### Pictures paired with source code
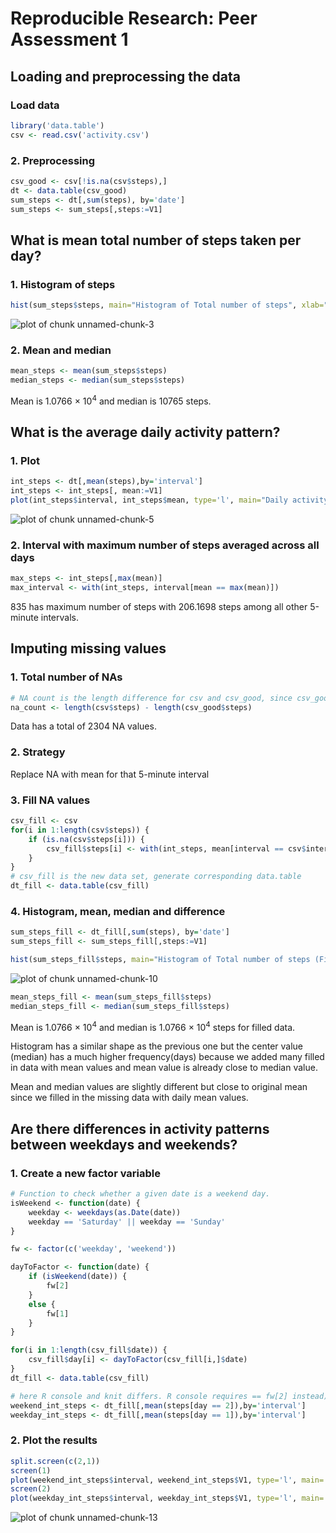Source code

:
# Reproducible Research: Peer Assessment 1


## Loading and preprocessing the data
### Load data

```r
library('data.table')
csv <- read.csv('activity.csv')
```
### 2. Preprocessing

```r
csv_good <- csv[!is.na(csv$steps),]
dt <- data.table(csv_good)
sum_steps <- dt[,sum(steps), by='date']
sum_steps <- sum_steps[,steps:=V1]
```


## What is mean total number of steps taken per day?

### 1. Histogram of steps

```r
hist(sum_steps$steps, main="Histogram of Total number of steps", xlab="Steps", ylab="Days")
```

![plot of chunk unnamed-chunk-3](./figures/unnamed-chunk-3.png) 

### 2. Mean and median

```r
mean_steps <- mean(sum_steps$steps)
median_steps <- median(sum_steps$steps)
```
Mean is 1.0766 &times; 10<sup>4</sup> and median is 10765 steps.

## What is the average daily activity pattern?
### 1. Plot

```r
int_steps <- dt[,mean(steps),by='interval']
int_steps <- int_steps[, mean:=V1]
plot(int_steps$interval, int_steps$mean, type='l', main="Daily activity plot", xlab='5-minute intervals', ylab='Steps Taken')
```

![plot of chunk unnamed-chunk-5](./figures/unnamed-chunk-5.png) 

### 2. Interval with maximum number of steps averaged across all days

```r
max_steps <- int_steps[,max(mean)]
max_interval <- with(int_steps, interval[mean == max(mean)])
```

835 has maximum number of steps with 206.1698 steps among all other 5-minute intervals.


## Imputing missing values

### 1. Total number of NAs

```r
# NA count is the length difference for csv and csv_good, since csv_good does not have NA values.
na_count <- length(csv$steps) - length(csv_good$steps)
```
Data has a total of 2304 NA values.

### 2. Strategy
Replace NA with mean for that 5-minute interval

### 3. Fill NA values

```r
csv_fill <- csv
for(i in 1:length(csv$steps)) { 
    if (is.na(csv$steps[i])) {
        csv_fill$steps[i] <- with(int_steps, mean[interval == csv$interval[i]])
    }
}
# csv_fill is the new data set, generate corresponding data.table
dt_fill <- data.table(csv_fill)
```

### 4. Histogram, mean, median and difference

```r
sum_steps_fill <- dt_fill[,sum(steps), by='date']
sum_steps_fill <- sum_steps_fill[,steps:=V1]
```


```r
hist(sum_steps_fill$steps, main="Histogram of Total number of steps (Filled Data)", xlab="Steps", ylab="Days")
```

![plot of chunk unnamed-chunk-10](./figures/unnamed-chunk-10.png) 


```r
mean_steps_fill <- mean(sum_steps_fill$steps)
median_steps_fill <- median(sum_steps_fill$steps)
```
Mean is 1.0766 &times; 10<sup>4</sup> and median is 1.0766 &times; 10<sup>4</sup> steps for filled data.

Histogram has a similar shape as the previous one but the center value (median) has a much higher frequency(days) because we added many filled in data with mean values and mean value is already close to median value.

Mean and median values are slightly different but close to original mean since we filled in the missing data with daily mean values.

## Are there differences in activity patterns between weekdays and weekends?

### 1. Create a new factor variable

```r
# Function to check whether a given date is a weekend day.
isWeekend <- function(date) {
    weekday <- weekdays(as.Date(date))
    weekday == 'Saturday' || weekday == 'Sunday'
}

fw <- factor(c('weekday', 'weekend'))

dayToFactor <- function(date) {
    if (isWeekend(date)) {
        fw[2]
    }
    else {
        fw[1]
    }
}

for(i in 1:length(csv_fill$date)) {
    csv_fill$day[i] <- dayToFactor(csv_fill[i,]$date)
}
dt_fill <- data.table(csv_fill)

# here R console and knit differs. R console requires == fw[2] instead)
weekend_int_steps <- dt_fill[,mean(steps[day == 2]),by='interval']
weekday_int_steps <- dt_fill[,mean(steps[day == 1]),by='interval']
```
### 2. Plot the results

```r
split.screen(c(2,1))
screen(1)
plot(weekend_int_steps$interval, weekend_int_steps$V1, type='l', main='Weekend', xlab='interval', ylab='Number of steps')
screen(2)
plot(weekday_int_steps$interval, weekday_int_steps$V1, type='l', main='Weekday', xlab='interval', ylab='Number of steps')
```

![plot of chunk unnamed-chunk-13](./figures/unnamed-chunk-13.png) 
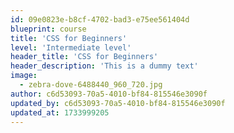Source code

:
 ```yaml
---
id: 09e0823e-b8cf-4702-bad3-e75ee561404d
blueprint: course
title: 'CSS for Beginners'
level: 'Intermediate level'
header_title: 'CSS for Beginners'
header_description: 'This is a dummy text'
image:
  - zebra-dove-6488440_960_720.jpg
author: c6d53093-70a5-4010-bf84-815546e3090f
updated_by: c6d53093-70a5-4010-bf84-815546e3090f
updated_at: 1733999205
---
```

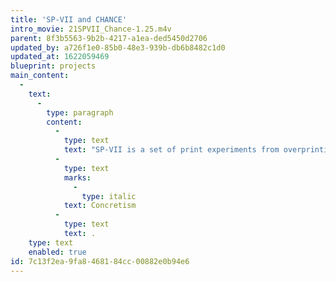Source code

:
 ```yaml
---
title: 'SP-VII and CHANCE'
intro_movie: 21SPVII_Chance-1.25.m4v
parent: 8f3b5563-9b2b-4217-a1ea-ded5450d2706
updated_by: a726f1e0-85b0-48e3-939b-db6b8482c1d0
updated_at: 1622059469
blueprint: projects
main_content:
  -
    text:
      -
        type: paragraph
        content:
          -
            type: text
            text: "SP-VII is a set of print experiments from overprinting the separate screens used for the SP-VI serigraphs but combined their overprints via a “chance” operating system. These continue to amplify the principles of\_"
          -
            type: text
            marks:
              -
                type: italic
            text: Concretism
          -
            type: text
            text: .
    type: text
    enabled: true
id: 7c13f2ea-9fa8-4681-84cc-00882e0b94e6
---
```

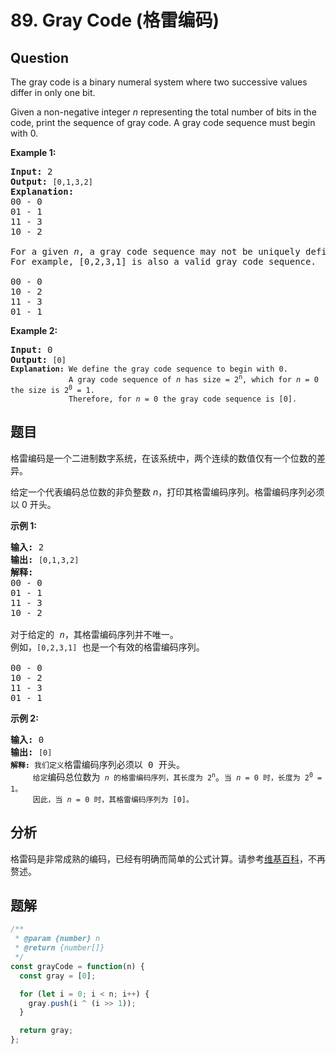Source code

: # 89. Gray Code (格雷编码)

## Question

The gray code is a binary numeral system where two successive values differ in only one bit.

Given a non-negative integer _n_ representing the total number of bits in the code, print the sequence of gray code. A gray code sequence must begin with 0.

**Example 1:**

<pre><strong>Input:</strong>&nbsp;2
<strong>Output:</strong>&nbsp;<code>[0,1,3,2]</code>
<strong>Explanation:</strong>
00 - 0
01 - 1
11 - 3
10 - 2

For a given&nbsp;<em>n</em>, a gray code sequence may not be uniquely defined.
For example, [0,2,3,1] is also a valid gray code sequence.

00 - 0
10 - 2
11 - 3
01 - 1
</pre>

**Example 2:**

<pre><strong>Input:</strong>&nbsp;0
<strong>Output:</strong>&nbsp;<code>[0]
<strong>Explanation:</strong> We define the gray code sequence to begin with 0.
&nbsp;            A gray code sequence of <em>n</em> has size = 2<sup>n</sup>, which for <em>n</em> = 0 the size is 2<sup>0</sup> = 1.
&nbsp;            Therefore, for <em>n</em> = 0 the gray code sequence is [0].</code>
</pre>

## 题目

格雷编码是一个二进制数字系统，在该系统中，两个连续的数值仅有一个位数的差异。

给定一个代表编码总位数的非负整数 _n_，打印其格雷编码序列。格雷编码序列必须以 0 开头。

**示例 1:**

<pre><strong>输入:</strong>&nbsp;2
<strong>输出:</strong>&nbsp;<code>[0,1,3,2]</code>
<strong>解释:</strong>
00 - 0
01 - 1
11 - 3
10 - 2

对于给定的&nbsp;<em>n</em>，其格雷编码序列并不唯一。
例如，<code>[0,2,3,1]</code>&nbsp;也是一个有效的格雷编码序列。

00 - 0
10 - 2
11 - 3
01 - 1</pre>

**示例 2:**

<pre><strong>输入:</strong>&nbsp;0
<strong>输出:</strong>&nbsp;<code>[0]
<strong>解释:</strong> 我们定义</code>格雷编码序列必须以 0 开头。<code>
&nbsp;    给定</code>编码总位数为<code> <em>n</em> 的格雷编码序列，其长度为 2<sup>n</sup></code>。<code>当 <em>n</em> = 0 时，长度为 2<sup>0</sup> = 1。
&nbsp;    因此，当 <em>n</em> = 0 时，其格雷编码序列为 [0]。</code>
</pre>

## 分析

格雷码是非常成熟的编码，已经有明确而简单的公式计算。请参考[维基百科](https://zh.wikipedia.org/wiki/%E6%A0%BC%E9%9B%B7%E7%A0%81)，不再赘述。

## 题解

```javascript
/**
 * @param {number} n
 * @return {number[]}
 */
const grayCode = function(n) {
  const gray = [0];

  for (let i = 0; i < n; i++) {
    gray.push(i ^ (i >> 1));
  }

  return gray;
};
```
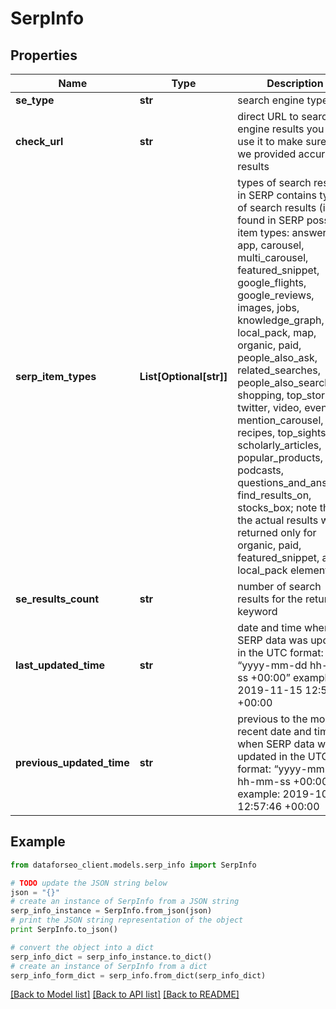 # SerpInfo


## Properties

Name | Type | Description | Notes
------------ | ------------- | ------------- | -------------
**se_type** | **str** | search engine type | [optional] 
**check_url** | **str** | direct URL to search engine results you can use it to make sure that we provided accurate results | [optional] 
**serp_item_types** | **List[Optional[str]]** | types of search results in SERP contains types of search results (items) found in SERP possible item types: answer_box, app, carousel, multi_carousel, featured_snippet, google_flights, google_reviews, images, jobs, knowledge_graph, local_pack, map, organic, paid, people_also_ask, related_searches, people_also_search, shopping, top_stories, twitter, video, events, mention_carousel, recipes, top_sights, scholarly_articles, popular_products, podcasts, questions_and_answers, find_results_on, stocks_box; note that the actual results will be returned only for organic, paid, featured_snippet, and local_pack elements | [optional] 
**se_results_count** | **str** | number of search results for the returned keyword | [optional] 
**last_updated_time** | **str** | date and time when SERP data was updated in the UTC format: “yyyy-mm-dd hh-mm-ss +00:00” example: 2019-11-15 12:57:46 +00:00 | [optional] 
**previous_updated_time** | **str** | previous to the most recent date and time when SERP data was updated in the UTC format: “yyyy-mm-dd hh-mm-ss +00:00” example: 2019-10-15 12:57:46 +00:00 | [optional] 

## Example

```python
from dataforseo_client.models.serp_info import SerpInfo

# TODO update the JSON string below
json = "{}"
# create an instance of SerpInfo from a JSON string
serp_info_instance = SerpInfo.from_json(json)
# print the JSON string representation of the object
print SerpInfo.to_json()

# convert the object into a dict
serp_info_dict = serp_info_instance.to_dict()
# create an instance of SerpInfo from a dict
serp_info_form_dict = serp_info.from_dict(serp_info_dict)
```
[[Back to Model list]](../README.md#documentation-for-models) [[Back to API list]](../README.md#documentation-for-api-endpoints) [[Back to README]](../README.md)


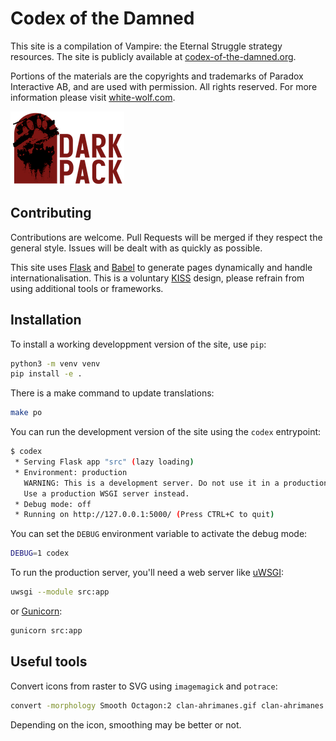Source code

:# Codex of the Damned

This site is a compilation of Vampire: the Eternal Struggle strategy resources.
The site is publicly available at [codex-of-the-damned.org](http://www.codex-of-the-damned.org).

Portions of the materials are the copyrights and trademarks of Paradox Interactive AB,
and are used with permission. All rights reserved.
For more information please visit [white-wolf.com](http://www.white-wolf.com).

![Dark Pack](icons/dark-pack.png)

## Contributing

Contributions are welcome. Pull Requests will be merged if they respect the general style.
Issues will be dealt with as quickly as possible.

This site uses [Flask](https://flask.palletsprojects.com) and [Babel](http://babel.pocoo.org)
to generate pages dynamically and handle internationalisation.
This is a voluntary [KISS](https://en.wikipedia.org/wiki/KISS_principle) design,
please refrain from using additional tools or frameworks.

## Installation

To install a working developpment version of the site, use `pip`:

```bash
python3 -m venv venv
pip install -e .
```

There is a make command to update translations:

```bash
make po
```

You can run the development version of the site using the `codex` entrypoint:

```bash
$ codex
 * Serving Flask app "src" (lazy loading)
 * Environment: production
   WARNING: This is a development server. Do not use it in a production deployment.
   Use a production WSGI server instead.
 * Debug mode: off
 * Running on http://127.0.0.1:5000/ (Press CTRL+C to quit)
```

You can set the `DEBUG` environment variable to activate the debug mode:

```bash
DEBUG=1 codex
```

To run the production server, you'll need a web server like
[uWSGI](https://uwsgi-docs.readthedocs.io):

```bash
uwsgi --module src:app
```

or [Gunicorn](https://gunicorn.org):

```bash
gunicorn src:app
```

## Useful tools

Convert icons from raster to SVG using `imagemagick` and `potrace`:

```bash
convert -morphology Smooth Octagon:2 clan-ahrimanes.gif clan-ahrimanes.svg
```

Depending on the icon, smoothing may be better or not.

### What to produce
Give an exact copy of every line from the one holding "## Installation" through the end of the records, both included, and no other lines.

### Exercise solution
## Installation

To install a working developpment version of the site, use `pip`:

```bash
python3 -m venv venv
pip install -e .
```

There is a make command to update translations:

```bash
make po
```

You can run the development version of the site using the `codex` entrypoint:

```bash
$ codex
 * Serving Flask app "src" (lazy loading)
 * Environment: production
   WARNING: This is a development server. Do not use it in a production deployment.
   Use a production WSGI server instead.
 * Debug mode: off
 * Running on http://127.0.0.1:5000/ (Press CTRL+C to quit)
```

You can set the `DEBUG` environment variable to activate the debug mode:

```bash
DEBUG=1 codex
```

To run the production server, you'll need a web server like
[uWSGI](https://uwsgi-docs.readthedocs.io):

```bash
uwsgi --module src:app
```

or [Gunicorn](https://gunicorn.org):

```bash
gunicorn src:app
```

## Useful tools

Convert icons from raster to SVG using `imagemagick` and `potrace`:

```bash
convert -morphology Smooth Octagon:2 clan-ahrimanes.gif clan-ahrimanes.svg
```

Depending on the icon, smoothing may be better or not.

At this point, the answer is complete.